== Segment start ==

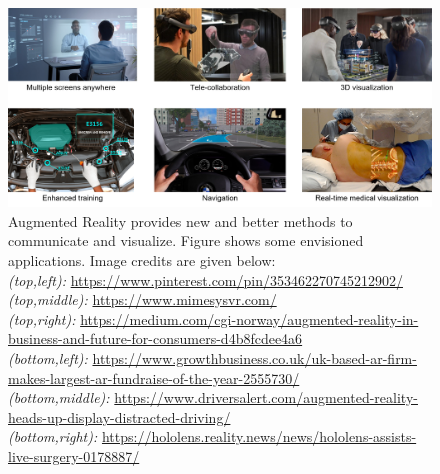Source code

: \begin{figure}[h!]
\centering
\includegraphics[width=\columnwidth]{images/other/motivation}
\caption[Motivation for Augmented Reality]{Augmented Reality provides new and better methods to communicate and visualize. 
Figure shows some envisioned applications. Image credits are given below:\\
\footnotesize
\emph{(top,left):} \href{https://www.pinterest.com/pin/353462270745212902/}{https://www.pinterest.com/pin/353462270745212902/}\\
\emph{(top,middle):} \href{https://www.mimesysvr.com/}{https://www.mimesysvr.com/}\\
\emph{(top,right):} \href{https://medium.com/cgi-norway/augmented-reality-in-business-and-future-for-consumers-d4b8fcdee4a6}{https://medium.com/cgi-norway/augmented-reality-in-business-and-future-for-consumers-d4b8fcdee4a6}\\
\emph{(bottom,left):} \href{https://www.growthbusiness.co.uk/uk-based-ar-firm-makes-largest-ar-fundraise-of-the-year-2555730/}{https://www.growthbusiness.co.uk/uk-based-ar-firm-makes-largest-ar-fundraise-of-the-year-2555730/}\\
\emph{(bottom,middle):} \href{https://www.driversalert.com/augmented-reality-heads-up-display-distracted-driving/}{https://www.driversalert.com/augmented-reality-heads-up-display-distracted-driving/}\\
\emph{(bottom,right):} \href{https://hololens.reality.news/news/hololens-assists-live-surgery-0178887/}{https://hololens.reality.news/news/hololens-assists-live-surgery-0178887/}\\
}
\end{figure}
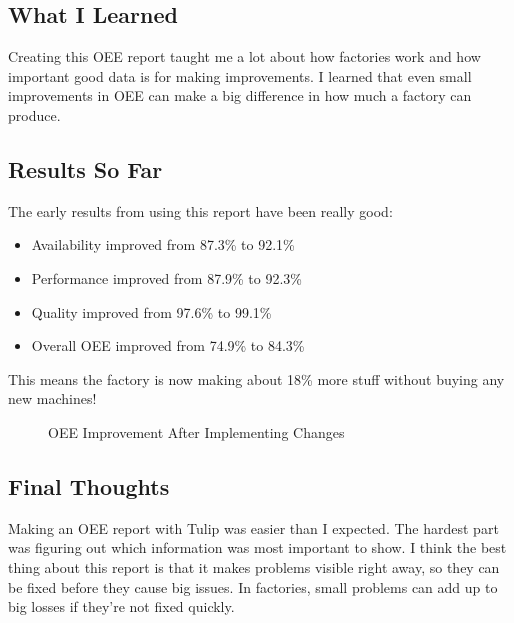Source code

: \documentclass{article}
\begin{document}
\subsection{What I Learned}
Creating this OEE report taught me a lot about how factories work and how important good data is for making improvements. I learned that even small improvements in OEE can make a big difference in how much a factory can produce.

\subsection{Results So Far}
The early results from using this report have been really good:

\begin{itemize}
    \item Availability improved from 87.3\% to 92.1\%
    \item Performance improved from 87.9\% to 92.3\%
    \item Quality improved from 97.6\% to 99.1\%
    \item Overall OEE improved from 74.9\% to 84.3\%
\end{itemize}

This means the factory is now making about 18\% more stuff without buying any new machines!

\begin{figure}[H]
\centering
{}
\caption{OEE Improvement After Implementing Changes}
\end{figure}

\subsection{Final Thoughts}
Making an OEE report with Tulip was easier than I expected. The hardest part was figuring out which information was most important to show. I think the best thing about this report is that it makes problems visible right away, so they can be fixed before they cause big issues. In factories, small problems can add up to big losses if they're not fixed quickly.
\end{document}
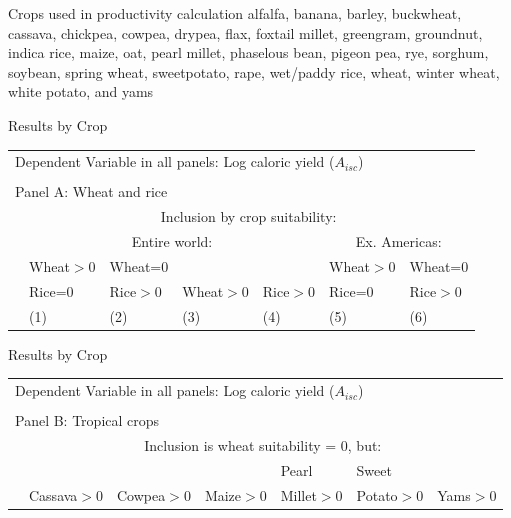 \documentclass[10pt, xcolor=dvipsnames]{beamer}
\begin{document}
\begin{frame}{Crops used in productivity calculation}\label{crops}
alfalfa, banana, barley, buckwheat, cassava, chickpea, cowpea, drypea, flax, foxtail millet, greengram, groundnut, indica rice, maize, oat, pearl millet, phaselous bean, pigeon pea, rye, sorghum, soybean, spring wheat, sweetpotato, rape, wet/paddy rice, wheat, winter wheat, white potato, and yams

\hfill \hyperlink{data}{}
\end{frame}

\begin{frame}{Results by Crop}\label{cropreg}

{\scriptsize
\begin{tabularx}{\textwidth}{lXXXXXX}
\midrule
\multicolumn{7}{l}{Dependent Variable in all panels: Log caloric yield ($A_{isc}$)} \\ \\
\multicolumn{7}{l}{Panel A: Wheat and rice} \\
 & \multicolumn{6}{c}{Inclusion by crop suitability:} \\ \cmidrule(lr){2-7}
 & \multicolumn{4}{c}{Entire world:} & \multicolumn{2}{c}{Ex. Americas:}\\ \cmidrule(lr){2-5} \cmidrule(lr){6-7} 
 & Wheat$>$0& Wheat=0 &         &        & Wheat$>$0   & Wheat=0   \\
 & Rice=0 & Rice$>$0  & Wheat$>$0 & Rice$>$0 & Rice=0    & Rice$>$0   \\
 & (1) & (2) & (3) & (4) & (5) & (6) \\
\midrule

\midrule
\end{tabularx}
}

\end{frame}

\begin{frame}{Results by Crop}

{\scriptsize
\begin{tabularx}{\textwidth}{lXXXXXX}
\midrule
\multicolumn{7}{l}{Dependent Variable in all panels: Log caloric yield ($A_{isc}$)} \\ \\
\multicolumn{7}{l}{Panel B: Tropical crops} \\
                   & \multicolumn{6}{c}{Inclusion is wheat suitability = 0, but:} \\ \cmidrule(lr){2-7}
                   &            &              &          &   Pearl       &  Sweet      & \\
& Cassava$>$0 & Cowpea$>$0  & Maize$>$0 & Millet$>$0 & Potato$>$0 & Yams$>$0   \\
\midrule

\midrule
\end{tabularx}
}

\end{frame}
\end{document}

== Segment end ==

WORK TO COMPLETE:
Repeat the data word for word; drop the pictures.

COMPLETED TASK:
Source code

: \begin{figure}[h!]
\centering
\includegraphics[width=\columnwidth]{images/other/motivation}
\caption[Motivation for Augmented Reality]{Augmented Reality provides new and better methods to communicate and visualize. 
Figure shows some envisioned applications. Image credits are given below:\\
\footnotesize
\emph{(top,left):} \href{https://www.pinterest.com/pin/353462270745212902/}{https://www.pinterest.com/pin/353462270745212902/}\\
\emph{(top,middle):} \href{https://www.mimesysvr.com/}{https://www.mimesysvr.com/}\\
\emph{(top,right):} \href{https://medium.com/cgi-norway/augmented-reality-in-business-and-future-for-consumers-d4b8fcdee4a6}{https://medium.com/cgi-norway/augmented-reality-in-business-and-future-for-consumers-d4b8fcdee4a6}\\
\emph{(bottom,left):} \href{https://www.growthbusiness.co.uk/uk-based-ar-firm-makes-largest-ar-fundraise-of-the-year-2555730/}{https://www.growthbusiness.co.uk/uk-based-ar-firm-makes-largest-ar-fundraise-of-the-year-2555730/}\\
\emph{(bottom,middle):} \href{https://www.driversalert.com/augmented-reality-heads-up-display-distracted-driving/}{https://www.driversalert.com/augmented-reality-heads-up-display-distracted-driving/}\\
\emph{(bottom,right):} \href{https://hololens.reality.news/news/hololens-assists-live-surgery-0178887/}{https://hololens.reality.news/news/hololens-assists-live-surgery-0178887/}\\
}
\end{figure}
Source code

: \documentclass{article}
\begin{document}
\subsection{What I Learned}
Creating this OEE report taught me a lot about how factories work and how important good data is for making improvements. I learned that even small improvements in OEE can make a big difference in how much a factory can produce.

\subsection{Results So Far}
The early results from using this report have been really good:

\begin{itemize}
    \item Availability improved from 87.3\% to 92.1\%
    \item Performance improved from 87.9\% to 92.3\%
    \item Quality improved from 97.6\% to 99.1\%
    \item Overall OEE improved from 74.9\% to 84.3\%
\end{itemize}

This means the factory is now making about 18\% more stuff without buying any new machines!

\begin{figure}[H]
\centering
{}
\caption{OEE Improvement After Implementing Changes}
\end{figure}

\subsection{Final Thoughts}
Making an OEE report with Tulip was easier than I expected. The hardest part was figuring out which information was most important to show. I think the best thing about this report is that it makes problems visible right away, so they can be fixed before they cause big issues. In factories, small problems can add up to big losses if they're not fixed quickly.
\end{document}
 \documentclass[10pt, xcolor=dvipsnames]{beamer}
\begin{document}
\begin{frame}{Crops used in productivity calculation}\label{crops}
alfalfa, banana, barley, buckwheat, cassava, chickpea, cowpea, drypea, flax, foxtail millet, greengram, groundnut, indica rice, maize, oat, pearl millet, phaselous bean, pigeon pea, rye, sorghum, soybean, spring wheat, sweetpotato, rape, wet/paddy rice, wheat, winter wheat, white potato, and yams

\hfill \hyperlink{data}{}
\end{frame}

\begin{frame}{Results by Crop}\label{cropreg}

{\scriptsize
\begin{tabularx}{\textwidth}{lXXXXXX}
\midrule
\multicolumn{7}{l}{Dependent Variable in all panels: Log caloric yield ($A_{isc}$)} \\ \\
\multicolumn{7}{l}{Panel A: Wheat and rice} \\
 & \multicolumn{6}{c}{Inclusion by crop suitability:} \\ \cmidrule(lr){2-7}
 & \multicolumn{4}{c}{Entire world:} & \multicolumn{2}{c}{Ex. Americas:}\\ \cmidrule(lr){2-5} \cmidrule(lr){6-7} 
 & Wheat$>$0& Wheat=0 &         &        & Wheat$>$0   & Wheat=0   \\
 & Rice=0 & Rice$>$0  & Wheat$>$0 & Rice$>$0 & Rice=0    & Rice$>$0   \\
 & (1) & (2) & (3) & (4) & (5) & (6) \\
\midrule

\midrule
\end{tabularx}
}

\end{frame}

\begin{frame}{Results by Crop}

{\scriptsize
\begin{tabularx}{\textwidth}{lXXXXXX}
\midrule
\multicolumn{7}{l}{Dependent Variable in all panels: Log caloric yield ($A_{isc}$)} \\ \\
\multicolumn{7}{l}{Panel B: Tropical crops} \\
                   & \multicolumn{6}{c}{Inclusion is wheat suitability = 0, but:} \\ \cmidrule(lr){2-7}
                   &            &              &          &   Pearl       &  Sweet      & \\
& Cassava$>$0 & Cowpea$>$0  & Maize$>$0 & Millet$>$0 & Potato$>$0 & Yams$>$0   \\
\midrule

\midrule
\end{tabularx}
}

\end{frame}
\end{document}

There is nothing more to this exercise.